La ausencia de Ruth reforzó mi adoración por los libros y mi alejamiento de las personas en general y de los chicos de mi edad en particular. Mi padre estaba preocupado porque creía que me iba a ahogar por estar siempre encerrado. Me sacaba al campo con la sana intención de que me oxigenara y cogiera un poco de color. Él siempre ha sido un gran aficionado a las caminatas por la montaña. Su gran reto era completar la lista de las cimas más altas de todas las provincias españolas. Creo que le quedan 22. Me gustaba contemplar todos aquellos paisajes que mi padre me enseñaba, pero me aburría con él. Me empezaba a hablar del canto de los pájaros y no me hacía ninguna gracia. Vistos los resultados, creo que mi padre me ponía como excusa para salir de casa y alejarse de mi madre.
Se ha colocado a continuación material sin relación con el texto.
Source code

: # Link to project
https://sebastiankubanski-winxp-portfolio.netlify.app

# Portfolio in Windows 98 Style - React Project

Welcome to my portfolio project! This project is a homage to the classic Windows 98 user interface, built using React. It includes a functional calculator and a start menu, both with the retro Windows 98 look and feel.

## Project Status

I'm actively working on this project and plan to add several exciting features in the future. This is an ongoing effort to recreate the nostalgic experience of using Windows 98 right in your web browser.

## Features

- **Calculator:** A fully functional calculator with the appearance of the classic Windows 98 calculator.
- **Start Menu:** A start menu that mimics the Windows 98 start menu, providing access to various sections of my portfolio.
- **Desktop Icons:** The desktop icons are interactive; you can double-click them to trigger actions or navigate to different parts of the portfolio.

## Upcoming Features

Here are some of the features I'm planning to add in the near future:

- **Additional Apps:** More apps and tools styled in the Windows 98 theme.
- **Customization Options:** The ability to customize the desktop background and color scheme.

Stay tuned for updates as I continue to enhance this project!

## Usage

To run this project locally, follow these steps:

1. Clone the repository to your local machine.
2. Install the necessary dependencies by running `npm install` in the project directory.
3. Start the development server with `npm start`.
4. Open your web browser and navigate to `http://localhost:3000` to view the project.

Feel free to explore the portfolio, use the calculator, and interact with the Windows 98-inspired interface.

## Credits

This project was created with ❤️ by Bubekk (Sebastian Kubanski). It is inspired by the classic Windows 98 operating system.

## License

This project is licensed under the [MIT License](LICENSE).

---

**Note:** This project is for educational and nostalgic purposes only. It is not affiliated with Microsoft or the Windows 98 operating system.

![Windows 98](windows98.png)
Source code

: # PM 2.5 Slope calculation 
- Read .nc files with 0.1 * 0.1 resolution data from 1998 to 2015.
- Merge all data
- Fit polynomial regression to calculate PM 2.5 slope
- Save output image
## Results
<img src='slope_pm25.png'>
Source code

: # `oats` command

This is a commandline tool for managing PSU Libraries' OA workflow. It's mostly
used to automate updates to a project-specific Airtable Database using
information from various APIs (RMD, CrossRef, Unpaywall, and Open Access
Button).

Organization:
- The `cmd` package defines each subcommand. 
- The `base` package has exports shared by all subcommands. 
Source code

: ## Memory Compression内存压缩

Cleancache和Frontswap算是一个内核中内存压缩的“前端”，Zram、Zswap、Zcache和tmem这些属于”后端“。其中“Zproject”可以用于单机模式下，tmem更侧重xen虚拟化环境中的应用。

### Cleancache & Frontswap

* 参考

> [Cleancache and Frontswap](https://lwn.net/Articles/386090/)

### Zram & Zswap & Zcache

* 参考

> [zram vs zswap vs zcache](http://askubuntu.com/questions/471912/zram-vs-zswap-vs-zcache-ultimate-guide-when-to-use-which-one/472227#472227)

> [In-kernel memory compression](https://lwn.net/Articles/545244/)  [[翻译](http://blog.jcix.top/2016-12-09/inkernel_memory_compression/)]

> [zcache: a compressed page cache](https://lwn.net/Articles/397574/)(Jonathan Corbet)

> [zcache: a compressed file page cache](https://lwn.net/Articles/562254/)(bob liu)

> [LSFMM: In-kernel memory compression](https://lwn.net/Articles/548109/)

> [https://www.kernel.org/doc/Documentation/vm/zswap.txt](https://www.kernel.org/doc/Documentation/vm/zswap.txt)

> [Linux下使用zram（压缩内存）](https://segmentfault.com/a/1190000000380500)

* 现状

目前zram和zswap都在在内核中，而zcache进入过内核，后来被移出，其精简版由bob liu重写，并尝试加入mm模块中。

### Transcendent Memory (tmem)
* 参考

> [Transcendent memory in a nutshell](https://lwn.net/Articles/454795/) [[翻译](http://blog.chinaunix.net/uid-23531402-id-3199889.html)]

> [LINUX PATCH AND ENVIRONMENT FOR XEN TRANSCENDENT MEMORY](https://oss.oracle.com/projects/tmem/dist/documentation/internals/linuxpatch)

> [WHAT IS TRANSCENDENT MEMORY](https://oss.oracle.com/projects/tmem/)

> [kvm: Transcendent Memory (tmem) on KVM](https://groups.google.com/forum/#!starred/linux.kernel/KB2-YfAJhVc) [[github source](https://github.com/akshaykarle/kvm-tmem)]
Ella es una gran mujer, pero ha heredado el carácter Zarcorta, y eso no es malo si no te enfrentas a ella. Mi madre decidía todo lo concerniente a la casa, la familia y mi educación. Mi padre decidía no llevarle la contraria porque cualquier objeción era aplastada sin contemplaciones. Ya entonces me di cuenta que algo no funcionaba bien entre ellos. Creo que de ahí surgió mi interés por el estudio de la psicología. Me moría por saber qué ocurría dentro de ellos; si podía ayudarles de alguna manera; o si era el causante de sus angustias. Cuando les anuncié que quería estudiar psicología me sorprendió que los dos lo aprobaran sin reservas. Era una buena señal.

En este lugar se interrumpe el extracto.